The Path to Better Treatment

Working with the guidance of his Harold Amos program mentor, Griffin Rodgers, MD, director of the National Institute of Diabetes, Digestive and Kidney Diseases and his research mentor, James Douglas Engel, PhD, chair of the department of Cell and Developmental Biology at the University of Michigan, Campbell and his team began to search for more effective, less toxic ways to increase the amount of fetal hemoglobin in sickle cell patients.

“We are all born with 99 percent fetal hemoglobin,” Campbell explains, “but by the time we are 6 months old, the body begins to replace fetal hemoglobin with healthy, adult hemoglobin. In a person with sickle cell, however, the adult hemoglobin is not healthy, as it can sickle. Fetal hemoglobin does not sickle and it prevents sickling in the remaining blood cells. If you have high fetal hemoglobin, you will have a much lower rate of complications from sickle cell. A high rate could also extend a sickle cell patient’s lifespan. We don’t truly understand why it works, but we know it works.”

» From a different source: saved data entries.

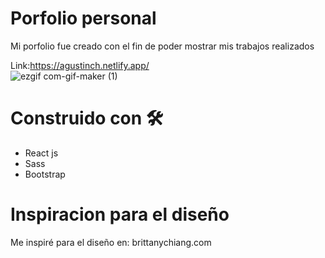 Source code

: # Porfolio personal

Mi porfolio fue creado con el fin de poder mostrar mis trabajos realizados

Link:https://agustinch.netlify.app/
</br>
![ezgif com-gif-maker (1)](https://user-images.githubusercontent.com/66225450/126883534-2bb036fb-585b-4369-9942-52f812530fc0.gif)


# Construido con 🛠️

- React js
- Sass 
- Bootstrap

# Inspiracion para  el diseño

Me inspiré para el diseño en: brittanychiang.com

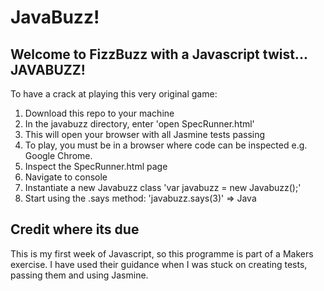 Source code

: # JavaBuzz!

## Welcome to FizzBuzz with a Javascript twist... JAVABUZZ!

To have a crack at playing this very original game:
1. Download this repo to your machine
2. In the javabuzz directory, enter 'open SpecRunner.html'
3. This will open your browser with all Jasmine tests passing
4. To play, you must be in a browser where code can be inspected
  e.g. Google Chrome. 
5. Inspect the SpecRunner.html page
6. Navigate to console
7. Instantiate a new Javabuzz class 'var javabuzz = new Javabuzz();'
8. Start using the .says method: 'javabuzz.says(3)' => Java

## Credit where its due
This is my first week of Javascript, so this programme is part of 
a Makers exercise.  I have used their guidance when I was stuck on 
creating tests, passing them and using Jasmine.



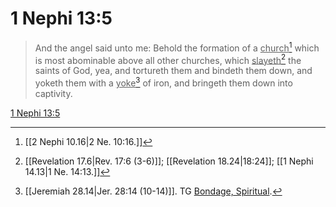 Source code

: # 1 Nephi 13:5

> And the angel said unto me: Behold the formation of a <u>church</u>[^a] which is most abominable above all other churches, which <u>slayeth</u>[^b] the saints of God, yea, and tortureth them and bindeth them down, and yoketh them with a <u>yoke</u>[^c] of iron, and bringeth them down into captivity.

[1 Nephi 13:5](https://www.churchofjesuschrist.org/study/scriptures/bofm/1-ne/13?lang=eng&id=p5#p5)


[^a]: [[2 Nephi 10.16|2 Ne. 10:16.]]
[^b]: [[Revelation 17.6|Rev. 17:6 (3-6)]]; [[Revelation 18.24|18:24]]; [[1 Nephi 14.13|1 Ne. 14:13.]]
[^c]: [[Jeremiah 28.14|Jer. 28:14 (10-14)]]. TG [Bondage, Spiritual](https://www.churchofjesuschrist.org/study/scriptures/tg/bondage-spiritual?lang=eng).
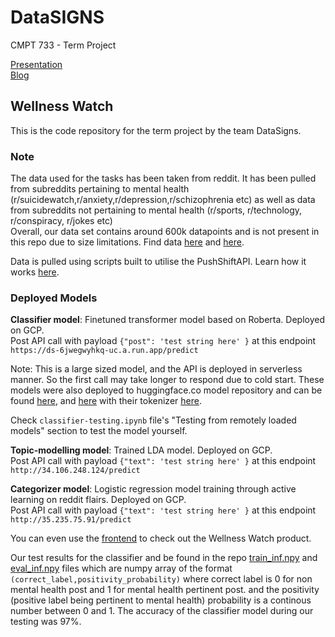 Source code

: # DataSIGNS
CMPT 733 - Term Project <br>

<a href="https://youtu.be/oean7fIza20">Presentation</a><br>
<a href="https://medium.com/sfu-cspmp/wellness-watch-enhancing-counselling-outreach-using-machine-learning-c48673878b5a">Blog</a>

## Wellness Watch

This is the code repository for the term project by the team DataSigns.

### Note

The data used for the tasks has been taken from reddit. It has been pulled from subreddits pertaining to mental health (r/suicidewatch,r/anxiety,r/depression,r/schizophrenia etc) as well as data from subreddits not pertaining to mental health (r/sports, r/technology, r/conspiracy, r/jokes etc) <br>
Overall, our data set contains around 600k datapoints and is not present in this repo due to size limitations. Find data <a href="https://drive.google.com/drive/folders/1dmHBVD-hlsQ2uSz2JGKLZKfxaOpMJ8Wr?usp=sharing">here</a> and <a href="https://drive.google.com/drive/folders/12rSc5e6iJ1loQiUgF05qS72hst8zV_l6?usp=sharing">here</a>.

Data is pulled using scripts built to utilise the PushShiftAPI. Learn how it works <a href="https://github.com/GuneetKher/Wellnesswatch/blob/main/Reddit_readme.md">here</a>.

### Deployed Models 

**Classifier model**: Finetuned transformer model based on Roberta. Deployed on GCP. <br>
Post API call with payload `{"post": 'test string here' }` at this endpoint `https://ds-6jwegwyhkq-uc.a.run.app/predict`

Note: This is a large sized model, and the API is deployed in serverless manner. So the first call may take longer to respond due to cold start.
These models were also deployed to huggingface.co model repository and can be found <a href="https://huggingface.co/GuneetK/mh-nmh-lax">here</a>, and <a href='https://huggingface.co/GuneetK/mh-nmh-strict'>here</a> with their tokenizer <a href="https://huggingface.co/GuneetK/mh-nmh-tokenizer">here</a>. <br>

Check `classifier-testing.ipynb` file's "Testing from remotely loaded models" section to test the model yourself.

**Topic-modelling model**: Trained LDA model. Deployed on GCP. <br>
Post API call with payload `{"text": 'test string here' }` at this endpoint `http://34.106.248.124/predict`

**Categorizer model**: Logistic regression model training through active learning on reddit flairs. Deployed on GCP. <br>
Post API call with payload `{"text": 'test string here' }` at this endpoint `http://35.235.75.91/predict`

You can even use the <a href="https://github.com/GuneetKher/Wellnesswatch-ui">frontend</a> to check out the Wellness Watch product.

Our test results for the classifier and be found in the repo <a href="https://github.com/GuneetKher/Wellnesswatch/blob/main/classifier-inference-tests/train_inf.npy">train_inf.npy</a> and <a href="https://github.com/GuneetKher/Wellnesswatch/blob/main/classifier-inference-tests/eval_inf.npy">eval_inf.npy</a> files which are numpy array of the format `(correct_label,positivity_probability)` where correct label is 0 for non mental health post and 1 for mental health pertinent post. and the positivity (positive label being pertinent to mental health) probability is a continous number between 0 and 1. The accuracy of the classifier model during our testing was 97%.
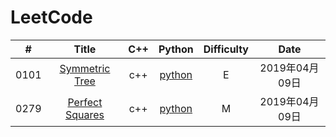 LeetCode
========

| # | Title | C++ | Python | Difficulty | Date |
|:--:| :----------: | :------: | :--------: | :------: | :----: |
|0101|[Symmetric Tree](https://leetcode.com/problems/symmetric-tree/) | c++ | [python](./solution/101-Symmetric-Tree/SymmetricTree.py) | E | 2019年04月09日 |
|0279|[Perfect Squares](https://leetcode.com/problems/perfect-squares/) | c++ | [python](./solution/279-Perfect-Squares/PerfectSquares.py) | M | 2019年04月09日 |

“In our research, we discovered two proteins, TR2/TR4, that can stimulate fetal hemoglobin in mouse models,” Campbell says. His team’s study, “Forced TR2/TR4 Expression in Sickle Cell Disease Mice Confers Enhanced Fetal Hemoglobin Synthesis and Alleviated Disease Phenotypes,” published in the October 2011 issue of the Proceedings of the National Academy of Sciences (PNAS), revealed that genetic manipulation of the TR2/TR4 proteins increased fetal hemoglobin levels (from 7.6 percent to 18.6 percent) and lowered levels of inflammation and liver damage in sickle cell mice.

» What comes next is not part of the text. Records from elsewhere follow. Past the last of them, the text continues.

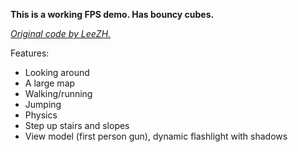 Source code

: **This is a working FPS demo. Has bouncy cubes.**

[*Original code by LeeZH.*](http://reddit.com/r/godot/comments/21vp08/i_made_an_fps_demo/)

Features:

* Looking around
* A large map
* Walking/running
* Jumping
* Physics
* Step up stairs and slopes
* View model (first person gun), dynamic flashlight with shadows

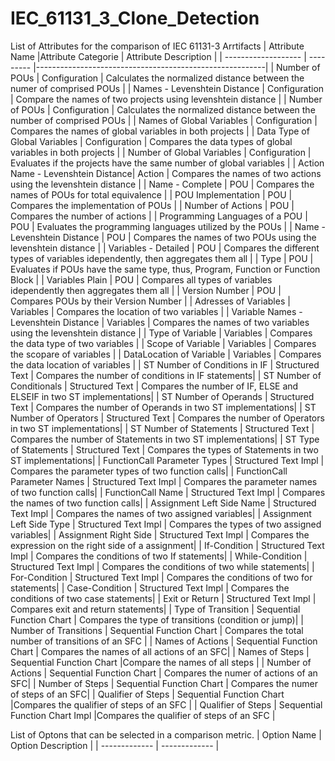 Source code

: # IEC_61131_3_Clone_Detection


List of Attributes for the comparison of IEC 61131-3 Arrtifacts
| Attribute Name  |Attribute Categorie | Attribute Description |
| ------------------- | --------- |---------------------------------------------------------|
| Number of POUs | Configuration | Calculates the normalized distance between the numer of comprised POUs |
| Names - Levenshtein Distance | Configuration | Compare the names of two projects using levenshtein distance |
| Number of POUs | Configuration | Calculates the normalized distance between the number of comprised POUs |
| Names of Global Variables | Configuration | Compares the names of global variables in both projects |
| Data Type of Global Variables | Configuration | Compares the data types of global variables in both projects |
| Number of Global Variables | Configuration | Evaluates if the projects have the same number of global variables |
| Action Name - Levenshtein Distance| Action | Compares the names of two actions using the levenshtein distance |
| Name - Complete   | POU | Compares the names of POUs for total equivalence |
| POU Implementation  | POU | Compares the implementation of POUs  |
| Number of Actions     | POU | Compares the number of actions |
| Programming Languages of a POU  | POU | Evaluates the programming languages utilized by the POUs |
| Name - Levenshtein Distance    | POU | Compares the names of two POUs using the levenshtein distance |
| Variables - Detailed    | POU | Compares the different types of variables idependently, then aggregates them all  |
| Type    | POU | Evaluates if POUs have the same type, thus, Program, Function or Function Block |
| Variables Plain | POU | Compares all types of variables idependently then aggregates them all |
| Version Number  | POU | Compares POUs by their Version Number |
| Adresses of Variables  | Variables | Compares the location of two variables |
| Variable Names - Levenshtein Distance | Variables | Compares the names of two variables using the levenshtein distance |
| Type of Variable | Variables | Compares the data type of two variables |
| Scope of Variable   | Variables | Compares the scopare of variables |
| DataLocation of Variable   | Variables | Compares the data location of variables |
| ST Number of Conditions in IF   | Structured Text | Compares the number of conditions in IF statements|
| ST Number of Conditionals  | Structured Text | Compares the number of IF, ELSE and ELSEIF in two ST implementations|
| ST Number of Operands   | Structured Text | Compares the number of Operands in two ST implementations|
| ST Number of Operators   | Structured Text | Compares the number of Operators in two ST implementations|
| ST Number of Statements   | Structured Text | Compares the number of Statements in two ST implementations|
| ST Type of Statements   | Structured Text | Compares the types of Statements in two ST implementations|
| FunctionCall Parameter Types  | Structured Text Impl | Compares the parameter types of two function calls|
| FunctionCall Parameter Names  | Structured Text Impl | Compares the parameter names of two function calls|
| FunctionCall Name  | Structured Text Impl | Compares the names of two function calls|
| Assignment Left Side Name  | Structured Text Impl | Compares the names of two assigned variables|
| Assignment Left Side Type  | Structured Text Impl | Compares the types of two assigned variables|
| Assignment Right Side  | Structured Text Impl | Compares the expression on the right side of a assignment|
| If-Condition  | Structured Text Impl | Compares the conditions of two If statements|
| While-Condition  | Structured Text Impl | Compares the conditions of two while statements|
| For-Condition  | Structured Text Impl | Compares the conditions of two for statements|
| Case-Condition  | Structured Text Impl | Compares the conditions of two case statements|
| Exit or Return  | Structured Text Impl | Compares exit and return statements|
| Type of Transition  | Sequential Function Chart |  Compares the type of transitions (condition or jump)|
| Number of Transitions  | Sequential Function Chart | Compares the total number of transitions of an SFC |
| Names of Actions  | Sequential Function Chart | Compares the names of all actions of an SFC|
| Names of Steps | Sequential Function Chart |Compare the names of all steps |
| Number of Actions  | Sequential Function Chart | Compares the numer of actions of an SFC|
| Number of Steps  | Sequential Function Chart | Compares the numer of steps of an SFC|
| Qualifier of Steps  | Sequential Function Chart |Compares the qualifier of steps of an SFC |
| Qualifier of Steps  | Sequential Function Chart Impl |Compares the qualifier of steps of an SFC |



List of Optons that can be selected in a comparison metric.
| Option Name  | Option Description |
| ------------- | ------------- |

“The finding is very significant because we have found a way to stimulate fetal hemoglobin production genetically. This is one of the first discoveries of how to turn on fetal hemoglobin in a way that decreased sickle cell complications in the mouse model,” Campbell explains. “The study is pre-clinical, but if we can find a way to manipulate the TR2/TR4 in humans, that’s really the Holy Grail, because it may prove to be a promising new treatment for the disease.”

Next Steps

“The TR2/TR4 project was supported, in part, by the National Heart Lung and Blood Institute, but because of the protected time provided by my Harold Amos award, I was able to initiate collaborations with other researchers around the country,” Campbell says. “Together, we are trying to further induce fetal hemoglobin in mouse models and look for other compounds that may help. I’m also looking at the inflammatory pathways of sickle cell. Advances in how to increase levels of fetal hemoglobin may also help people with another hematologic condition called beta thalassemia major, a blood disorder characterized by a significant reduction or absence of the production of adult beta-globin, resulting in lifelong anemia and the need for ongoing blood transfusions to sustain life.”

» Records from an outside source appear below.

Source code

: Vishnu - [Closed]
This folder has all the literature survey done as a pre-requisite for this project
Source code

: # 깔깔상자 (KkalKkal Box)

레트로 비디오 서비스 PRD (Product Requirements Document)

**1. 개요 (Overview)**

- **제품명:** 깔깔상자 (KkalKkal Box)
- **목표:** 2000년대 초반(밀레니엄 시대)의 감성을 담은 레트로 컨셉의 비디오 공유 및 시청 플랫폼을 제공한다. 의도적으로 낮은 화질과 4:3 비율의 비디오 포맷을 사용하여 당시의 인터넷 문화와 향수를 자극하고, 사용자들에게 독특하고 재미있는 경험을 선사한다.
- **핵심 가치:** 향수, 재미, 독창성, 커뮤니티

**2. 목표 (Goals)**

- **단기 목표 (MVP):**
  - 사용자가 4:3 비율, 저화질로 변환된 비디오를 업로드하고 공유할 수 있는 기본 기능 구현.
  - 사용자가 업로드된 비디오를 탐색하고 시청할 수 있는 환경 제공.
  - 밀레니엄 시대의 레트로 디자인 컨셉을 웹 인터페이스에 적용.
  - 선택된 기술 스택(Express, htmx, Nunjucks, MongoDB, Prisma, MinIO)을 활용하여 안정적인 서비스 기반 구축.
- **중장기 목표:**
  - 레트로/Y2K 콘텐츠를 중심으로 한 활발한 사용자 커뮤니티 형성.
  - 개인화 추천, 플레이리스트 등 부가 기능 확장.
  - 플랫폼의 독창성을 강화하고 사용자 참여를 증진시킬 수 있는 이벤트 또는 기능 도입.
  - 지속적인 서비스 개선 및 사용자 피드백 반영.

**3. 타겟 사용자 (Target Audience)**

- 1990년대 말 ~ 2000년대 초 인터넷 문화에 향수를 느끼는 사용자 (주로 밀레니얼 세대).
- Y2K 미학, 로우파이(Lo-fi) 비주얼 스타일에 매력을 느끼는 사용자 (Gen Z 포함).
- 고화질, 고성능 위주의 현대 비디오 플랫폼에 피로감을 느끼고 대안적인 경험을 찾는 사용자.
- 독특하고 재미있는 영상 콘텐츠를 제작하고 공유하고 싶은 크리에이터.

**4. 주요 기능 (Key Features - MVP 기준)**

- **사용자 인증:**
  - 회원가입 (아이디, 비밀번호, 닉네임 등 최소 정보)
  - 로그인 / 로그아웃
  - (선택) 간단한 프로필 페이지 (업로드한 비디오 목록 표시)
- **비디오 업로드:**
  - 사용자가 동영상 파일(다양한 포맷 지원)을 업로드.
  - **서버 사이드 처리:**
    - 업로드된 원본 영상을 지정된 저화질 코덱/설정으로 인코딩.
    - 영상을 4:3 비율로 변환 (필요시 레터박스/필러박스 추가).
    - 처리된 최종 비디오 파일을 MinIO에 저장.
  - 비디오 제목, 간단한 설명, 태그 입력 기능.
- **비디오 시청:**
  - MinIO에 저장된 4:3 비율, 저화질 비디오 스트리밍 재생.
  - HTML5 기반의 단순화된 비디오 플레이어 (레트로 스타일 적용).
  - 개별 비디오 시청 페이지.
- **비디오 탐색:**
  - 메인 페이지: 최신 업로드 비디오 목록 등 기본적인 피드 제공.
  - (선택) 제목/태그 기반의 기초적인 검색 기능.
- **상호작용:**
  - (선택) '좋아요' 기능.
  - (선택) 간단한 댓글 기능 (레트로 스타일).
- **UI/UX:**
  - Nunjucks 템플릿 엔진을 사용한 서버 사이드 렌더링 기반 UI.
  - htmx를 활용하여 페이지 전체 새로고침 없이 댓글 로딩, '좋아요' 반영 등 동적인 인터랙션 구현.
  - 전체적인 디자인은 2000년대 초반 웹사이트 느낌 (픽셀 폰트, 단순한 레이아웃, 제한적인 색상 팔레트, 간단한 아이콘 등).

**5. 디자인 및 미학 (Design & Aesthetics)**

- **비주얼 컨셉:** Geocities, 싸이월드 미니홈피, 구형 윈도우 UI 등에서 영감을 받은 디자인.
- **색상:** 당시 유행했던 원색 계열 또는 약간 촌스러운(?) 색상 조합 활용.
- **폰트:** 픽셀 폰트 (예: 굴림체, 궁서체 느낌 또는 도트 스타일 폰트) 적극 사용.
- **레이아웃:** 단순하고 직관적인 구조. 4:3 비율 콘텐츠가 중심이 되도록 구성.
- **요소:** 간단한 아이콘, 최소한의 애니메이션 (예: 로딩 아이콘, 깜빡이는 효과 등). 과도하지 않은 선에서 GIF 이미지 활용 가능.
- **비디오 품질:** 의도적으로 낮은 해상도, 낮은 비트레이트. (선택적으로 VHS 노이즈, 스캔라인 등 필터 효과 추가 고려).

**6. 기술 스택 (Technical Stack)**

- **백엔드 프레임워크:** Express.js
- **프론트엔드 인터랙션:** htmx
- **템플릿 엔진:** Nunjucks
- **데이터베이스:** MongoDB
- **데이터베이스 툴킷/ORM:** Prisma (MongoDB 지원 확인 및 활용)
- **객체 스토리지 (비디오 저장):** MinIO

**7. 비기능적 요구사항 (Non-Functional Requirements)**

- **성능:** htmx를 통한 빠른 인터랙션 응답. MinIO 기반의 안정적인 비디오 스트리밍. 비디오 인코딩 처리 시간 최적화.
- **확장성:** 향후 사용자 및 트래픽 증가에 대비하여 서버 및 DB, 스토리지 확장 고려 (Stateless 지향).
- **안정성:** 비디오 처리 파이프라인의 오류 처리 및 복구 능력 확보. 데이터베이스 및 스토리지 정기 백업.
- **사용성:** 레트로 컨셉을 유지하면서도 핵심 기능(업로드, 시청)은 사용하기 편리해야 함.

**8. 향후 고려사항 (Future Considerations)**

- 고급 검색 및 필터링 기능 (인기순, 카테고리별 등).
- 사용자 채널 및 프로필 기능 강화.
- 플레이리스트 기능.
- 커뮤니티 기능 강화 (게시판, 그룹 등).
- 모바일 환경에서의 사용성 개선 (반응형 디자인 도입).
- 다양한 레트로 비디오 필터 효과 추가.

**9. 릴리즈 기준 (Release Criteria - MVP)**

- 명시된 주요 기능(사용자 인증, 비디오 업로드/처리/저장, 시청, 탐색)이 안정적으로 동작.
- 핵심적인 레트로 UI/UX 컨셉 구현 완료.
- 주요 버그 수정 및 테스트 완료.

“I do want to emphasize the fact that participating in the Robert Wood Johnson Foundation Harold Amos Medical Faculty Development Program was so important because of the advice I received on conducting research and building my career,” Campbell adds. “It was critical to helping me shape my research questions and gather data in ways that ensured our findings would be solid. The program truly gives young investigators the committed time, supportive mentors and financial assistance needed to advance during a critical time in a physician/scientist’s academic development.”

The RWJF Harold Amos Medical Faculty Development Program was created to make it possible for scientists, physicians and dentists from historically disadvantaged backgrounds to advance to senior positions in academic medicine. The four-year, AMFDP supports biomedical, clinical, dental and health services/epidemiology research. Awards are offered to physicians and dentists who are not only committed to building careers in academic medicine and dentistry, but who hope to serve as role models for other students and faculty members from disadvantaged backgrounds.